In response to Spiff, I could add my own similar story about housecleaning products.  I agree with his caution regarding exposure to wood dust.  I want to make it clear that my post wasn't meant to disparage the practice of collecting dust at the source, but to share my experience that ambient dust collectors seem very effective at removing fine dust particles--in the case of the Jet, better even than the seller claims.  And to share my experience that dust collection at the tool may not do as much to reduce the fine dust particle count as we're sometimes led to believe.

--John
 
I have never believed that there is a single solution to dust collection in the shop. Instead, the best result comes from coordination of collection at the source, an ambient air cleaner, and personal dust protection (like masks or powered air cleaning masks). For me, the proof is in the lack of dust laying around on the floor, shelves, and machines after a long session of planing, sawing, sanding, or routing.
 
I've had plenty of exposure to relatively high levels of wood dust.  When we cleaned out my old shop, for instance, the air was incredibly dusty.  We were moving and had to get it cleaned out.  Lots of wood scraps I had held onto forever went to the dump, the tools went into storage along with a little of the best wood, and we swept and vacuumed up.  If my hair wasn't already grey it would have looked like it due to the dust.  My hayfever is also not as bad as it used to be.  Maybe I will be more sensitive to wood dust some day.  I plan to keep this shop cleaner so I do not have to do such a terribly dusty cleanup in the future.  The old shop got that way due mainly to bad bags on the dust collector.  They got the big stuff and blew the fine dust all over the shop.  Never again for me.  Near HEPA quality or no dust collection.(by near HEPA I mean quasi HEPA filter for the shop vacuum or a cartridge filter on the DC that is near HEPA specs - HEPA would be better but is often significantly more for a little better filteration plus the rating)

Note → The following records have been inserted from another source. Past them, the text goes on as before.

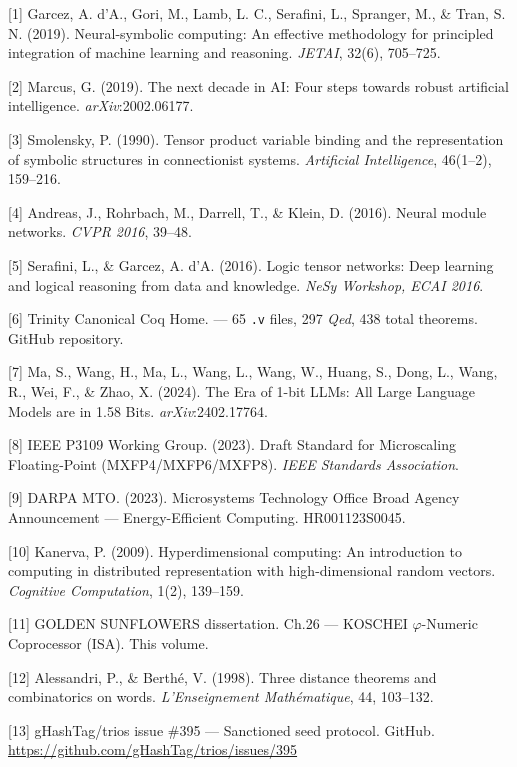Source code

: [1] Garcez, A. d'A., Gori, M., Lamb, L. C.,
Serafini, L., Spranger, M., \& Tran, S. N. (2019).
Neural-symbolic computing: An effective
methodology for principled integration of machine
learning and reasoning. \emph{JETAI}, 32(6),
705--725.

[2] Marcus, G. (2019). The next decade in AI:
Four steps towards robust artificial intelligence.
\emph{arXiv}:2002.06177.

[3] Smolensky, P. (1990). Tensor product
variable binding and the representation of
symbolic structures in connectionist systems.
\emph{Artificial Intelligence}, 46(1--2),
159--216.

[4] Andreas, J., Rohrbach, M., Darrell, T., \&
Klein, D. (2016). Neural module networks.
\emph{CVPR 2016}, 39--48.

[5] Serafini, L., \& Garcez, A. d'A. (2016).
Logic tensor networks: Deep learning and logical
reasoning from data and knowledge. \emph{NeSy
Workshop, ECAI 2016}.

[6] Trinity Canonical Coq Home.
 --- 65
\texttt{.v} files, 297 \emph{Qed}, 438 total
theorems. GitHub repository.

[7] Ma, S., Wang, H., Ma, L., Wang, L., Wang,
W., Huang, S., Dong, L., Wang, R., Wei, F., \&
Zhao, X. (2024). The Era of 1-bit LLMs: All Large
Language Models are in 1.58 Bits.
\emph{arXiv}:2402.17764.

[8] IEEE P3109 Working Group. (2023). Draft
Standard for Microscaling Floating-Point
(MXFP4/MXFP6/MXFP8). \emph{IEEE Standards
Association}.

[9] DARPA MTO. (2023). Microsystems Technology
Office Broad Agency Announcement ---
Energy-Efficient Computing. HR001123S0045.

[10] Kanerva, P. (2009). Hyperdimensional
computing: An introduction to computing in
distributed representation with high-dimensional
random vectors. \emph{Cognitive Computation},
1(2), 139--159.

[11] GOLDEN SUNFLOWERS dissertation. Ch.26 ---
KOSCHEI $\varphi$-Numeric Coprocessor (ISA). This volume.

[12] Alessandri, P., \& Berthé, V. (1998).
Three distance theorems and combinatorics on
words. \emph{L'Enseignement Mathématique}, 44,
103--132.

[13] gHashTag/trios issue \#395 --- Sanctioned
seed protocol. GitHub.
\url{https://github.com/gHashTag/trios/issues/395}


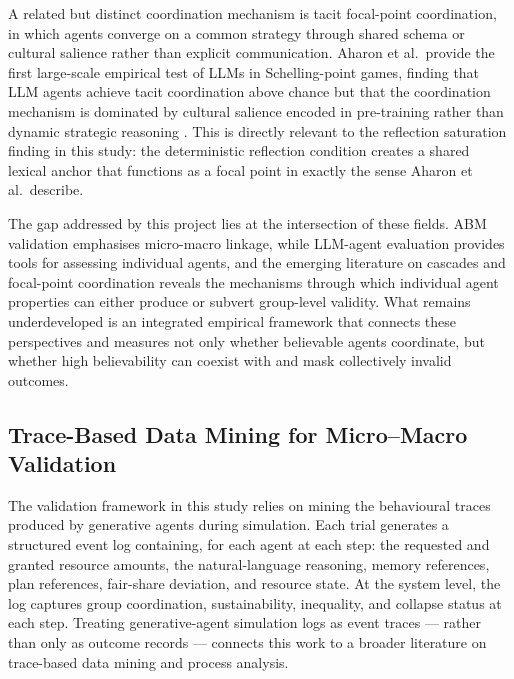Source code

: \documentclass[11pt]{article}
\begin{document}
A related but distinct coordination mechanism is tacit focal-point coordination, in which
agents converge on a common strategy through shared schema or cultural salience rather than
explicit communication. Aharon et al.\ provide the first large-scale empirical test of LLMs
in Schelling-point games, finding that LLM agents achieve tacit coordination above chance
but that the coordination mechanism is dominated by cultural salience encoded in pre-training
rather than dynamic strategic reasoning \cite{aharon2026tacit}. This is directly relevant to
the reflection saturation finding in this study: the deterministic reflection condition creates
a shared lexical anchor that functions as a focal point in exactly the sense Aharon et al.\ describe.

The gap addressed by this project lies at the intersection of these fields. ABM validation
emphasises micro-macro linkage, while LLM-agent evaluation provides tools for assessing
individual agents, and the emerging literature on cascades and focal-point coordination
reveals the mechanisms through which individual agent properties can either produce or
subvert group-level validity. What remains underdeveloped is an integrated empirical
framework that connects these perspectives and measures not only whether believable agents
coordinate, but whether high believability can coexist with and mask collectively invalid outcomes.

\subsection{Trace-Based Data Mining for Micro--Macro Validation}
The validation framework in this study relies on mining the behavioural traces produced by
generative agents during simulation. Each trial generates a structured event log containing,
for each agent at each step: the requested and granted resource amounts, the natural-language
reasoning, memory references, plan references, fair-share deviation, and resource state. At
the system level, the log captures group coordination, sustainability, inequality, and
collapse status at each step. Treating generative-agent simulation logs as event traces ---
rather than only as outcome records --- connects this work to a broader literature on
trace-based data mining and process analysis.
\end{document}
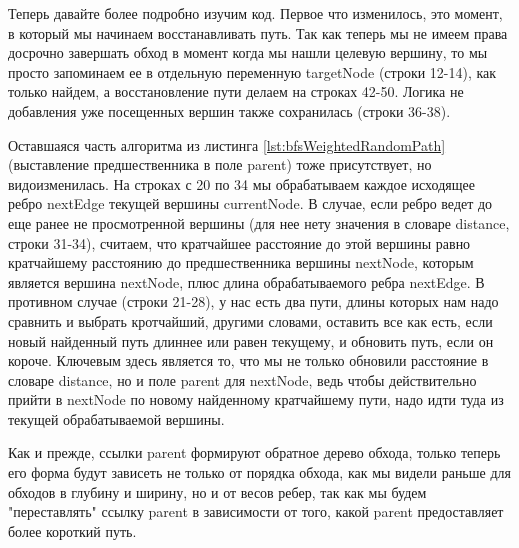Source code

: \documentclass[../article.tex]{subfiles}
\begin{document}

Теперь давайте более подробно изучим код. Первое что изменилось, это момент, в который мы начинаем восстанавливать путь. Так как теперь мы не имеем права досрочно завершать обход в момент когда мы нашли целевую вершину, то мы просто запоминаем ее в отдельную переменную {\firacodebold targetNode} (строки 12-14), как только найдем, а восстановление пути делаем на строках 42-50. Логика не добавления уже посещенных вершин также сохранилась (строки 36-38).

Оставшаяся часть алгоритма из листинга \ref{lst:bfsWeightedRandomPath} (выставление предшественника в поле {\firacodebold parent}) тоже присутствует, но видоизменилась. На строках с 20 по 34 мы обрабатываем каждое исходящее ребро {\firacodebold nextEdge} текущей вершины {\firacodebold currentNode}. В случае, если ребро ведет до еще ранее не просмотренной вершины (для нее нету значения в словаре {\firacodebold distance}, строки 31-34), считаем, что кратчайшее расстояние до этой вершины равно кратчайшему расстоянию до предшественника вершины {\firacodebold nextNode}, которым является вершина {\firacodebold nextNode}, плюс длина обрабатываемого ребра {\firacodebold nextEdge}. В противном случае (строки 21-28), у нас есть два пути, длины которых нам надо сравнить и выбрать кротчайший, другими словами, оставить все как есть, если новый найденный путь длиннее или равен текущему, и обновить путь, если он короче. Ключевым здесь является то, что мы не только обновили расстояние в словаре {\firacodebold distance}, но и поле {\firacodebold parent} для {\firacodebold nextNode}, ведь чтобы действительно прийти в nextNode по новому найденному кратчайшему пути, надо идти туда из текущей обрабатываемой вершины.

Как и прежде, ссылки {\firacodebold parent} формируют обратное дерево обхода, только теперь его форма будут зависеть не только от порядка обхода, как мы видели раньше для обходов в глубину и ширину, но и от весов ребер, так как мы будем "переставлять" ссылку {\firacodebold parent} в зависимости от того, какой {\firacodebold parent} предоставляет более короткий путь.
\end{document}
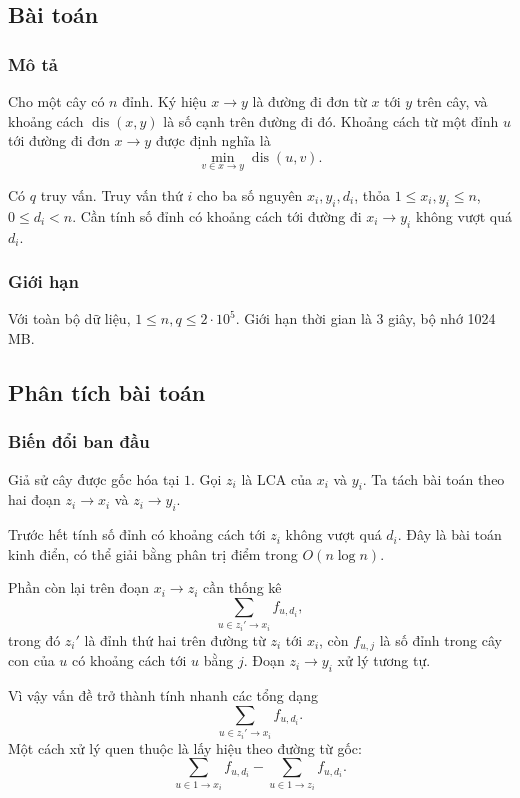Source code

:\documentclass[11pt]{article}
\begin{document}
\subsection{Bài toán}

\subsubsection{Mô tả}

Cho một cây có \(n\) đỉnh. Ký hiệu \(x\to y\) là đường đi đơn từ \(x\) tới
\(y\) trên cây, và khoảng cách \(\operatorname{dis}(x,y)\) là số cạnh trên
đường đi đó. Khoảng cách từ một đỉnh \(u\) tới đường đi đơn \(x\to y\) được
định nghĩa là
\[
  \min_{v\in x\to y}\operatorname{dis}(u,v).
\]

Có \(q\) truy vấn. Truy vấn thứ \(i\) cho ba số nguyên \(x_i,y_i,d_i\), thỏa
\(1\le x_i,y_i\le n\), \(0\le d_i<n\). Cần tính số đỉnh có khoảng cách tới
đường đi \(x_i\to y_i\) không vượt quá \(d_i\).

\subsubsection{Giới hạn}

Với toàn bộ dữ liệu, \(1\le n,q\le 2\cdot 10^5\). Giới hạn thời gian là
3 giây, bộ nhớ 1024 MB.

\subsection{Phân tích bài toán}

\subsubsection{Biến đổi ban đầu}

Giả sử cây được gốc hóa tại \(1\). Gọi \(z_i\) là LCA của \(x_i\) và \(y_i\).
Ta tách bài toán theo hai đoạn \(z_i\to x_i\) và \(z_i\to y_i\).

Trước hết tính số đỉnh có khoảng cách tới \(z_i\) không vượt quá \(d_i\). Đây
là bài toán kinh điển, có thể giải bằng phân trị điểm trong \(O(n\log n)\).

Phần còn lại trên đoạn \(x_i\to z_i\) cần thống kê
\[
  \sum_{u\in z_i'\to x_i} f_{u,d_i},
\]
trong đó \(z_i'\) là đỉnh thứ hai trên đường từ \(z_i\) tới \(x_i\), còn
\(f_{u,j}\) là số đỉnh trong cây con của \(u\) có khoảng cách tới \(u\) bằng
\(j\). Đoạn \(z_i\to y_i\) xử lý tương tự.

Vì vậy vấn đề trở thành tính nhanh các tổng dạng
\[
  \sum_{u\in z_i'\to x_i} f_{u,d_i}.
\]
Một cách xử lý quen thuộc là lấy hiệu theo đường từ gốc:
\[
  \sum_{u\in 1\to x_i} f_{u,d_i}
  -
  \sum_{u\in 1\to z_i} f_{u,d_i}.
\]
\end{document}
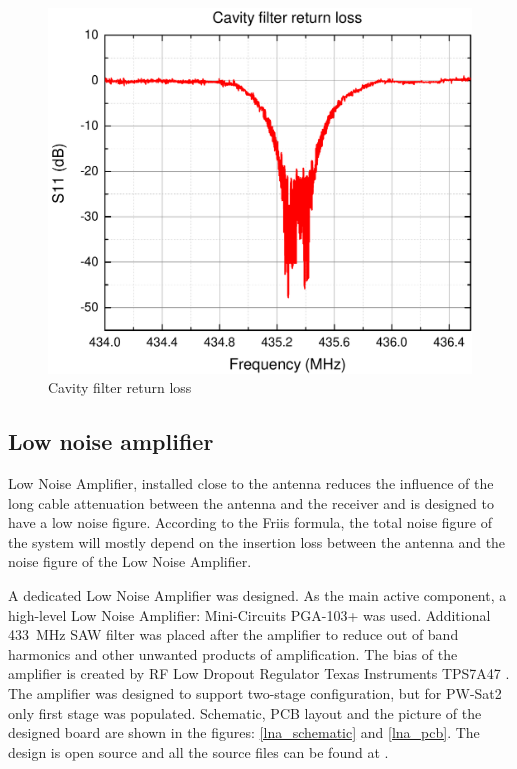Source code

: \begin{figure}
    \centering
    \includegraphics[width=0.5\paperwidth]{img/7/FilterMatchG.pdf}
    \caption{Cavity filter return loss}
    \label{cavity_filter_return_loss}
\end{figure}



\subsection{Low noise amplifier}
Low Noise Amplifier, installed close to the antenna reduces the influence of the long cable attenuation between the antenna and the receiver and is designed to have a low noise figure. According to the Friis formula, the total noise figure of the system will mostly depend on the insertion loss between the antenna and the noise figure of the Low Noise Amplifier. 

A dedicated Low Noise Amplifier was designed. As the main active component, a high-level Low Noise Amplifier: Mini-Circuits PGA-103+ \cite{lna_pga_datasheet} was used. Additional \SI{433}{\MHz} SAW filter was placed after the amplifier to reduce out of band harmonics and other unwanted products of amplification. The bias of the amplifier is created by RF Low Dropout Regulator Texas Instruments TPS7A47 \cite{lna_ldo_datasheet}. The amplifier was designed to support two-stage configuration, but for PW-Sat2 only first stage was populated. Schematic, PCB layout and the picture of the designed board are shown in the figures: \ref{lna_schematic} and \ref{lna_pcb}. The design is open source and all the source files can be found at \cite{lna_github}.

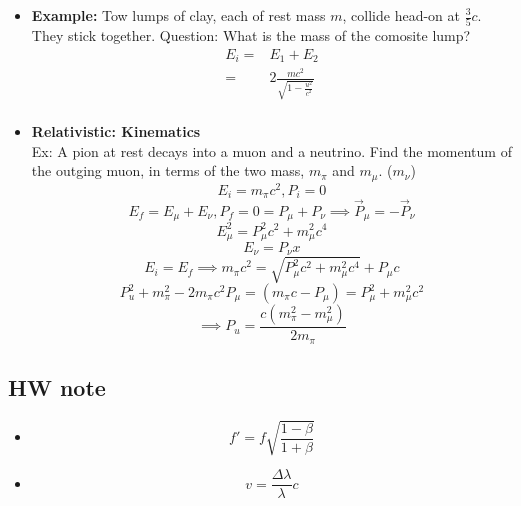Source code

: \documentclass[fleqn,a4paper,12pt]{article}
\begin{document}
\begin{itemize}
  \item
    \textbf{Example:}
    Tow lumps of clay, each of rest mass $m$, collide head-on at $\frac{3}{5}c$. They stick together. 
    Question: What is the mass of the comosite lump?
    \begin{align*}
      E_i =& E_1 + E_2\\
      =& 2 \frac{ mc^2 }{ \sqrt{ 1 - \frac{u^2}{c^2} } } \\
    \end{align*}

  \item
    \textbf{Relativistic: Kinematics}\\
    Ex: A pion at rest decays into a muon and a neutrino.
    Find the momentum of the outging muon, in terms of the two mass, $m_{\pi}$ and $m_{\mu}$. ($m_{\nu}$)\\
    \[E_i=m_{\pi} c^2,P_i = 0\]
    \[E_f = E_{\mu} + E_{\nu}, P_f = 0 = P_{\mu} + P_{\nu} \implies \overrightarrow{P}_{\mu} = - \overrightarrow{P}_{\nu}  \]
  \[E_{\mu}^2 = P_{\mu}^2c^2+m_{\mu}^2c^4 \]
  \[ E_{\nu} = P_{\nu} x \]
  \[ E_i = E_f \implies m_{\pi}c^2 = \sqrt{ P_{\mu}^2c^2 + m_{\mu}^2c^4 } + P_{\mu}c \]
  \[ P_u^2 + m_{\pi}^2 -2m_{\pi}c^2P_{\mu} = ( m_{\pi}c - P_{\mu} ) = P_{\mu}^2 + m_{\mu}^2 c^2\]
  \[ \implies P_u = \frac{ c ( m_{\pi}^2 - m_{\mu}^2 ) }{ 2 m_{\pi} } \]

\end{itemize}




\subsection{HW note}
\begin{itemize}
  \item
    \[  f' = f \sqrt{ \frac{ 1 - \beta }{ 1 + \beta } } \]
  \item
    \[ v = \frac {\Delta \lambda }{ \lambda } c\]
    

\end{itemize}
\end{document}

Another idea I initially pooh poohed (how do you spell that?) is taking a leaf blower to the shop periodically.  My old shop wasn't laid out well for that but this one is.  I could start at the back door and blow to the garage door at the other end.  With a dust mask on.  If it starts getting bad, I think I'll do this.  But so far, it seems almost as clean as the house and cleaner than outside.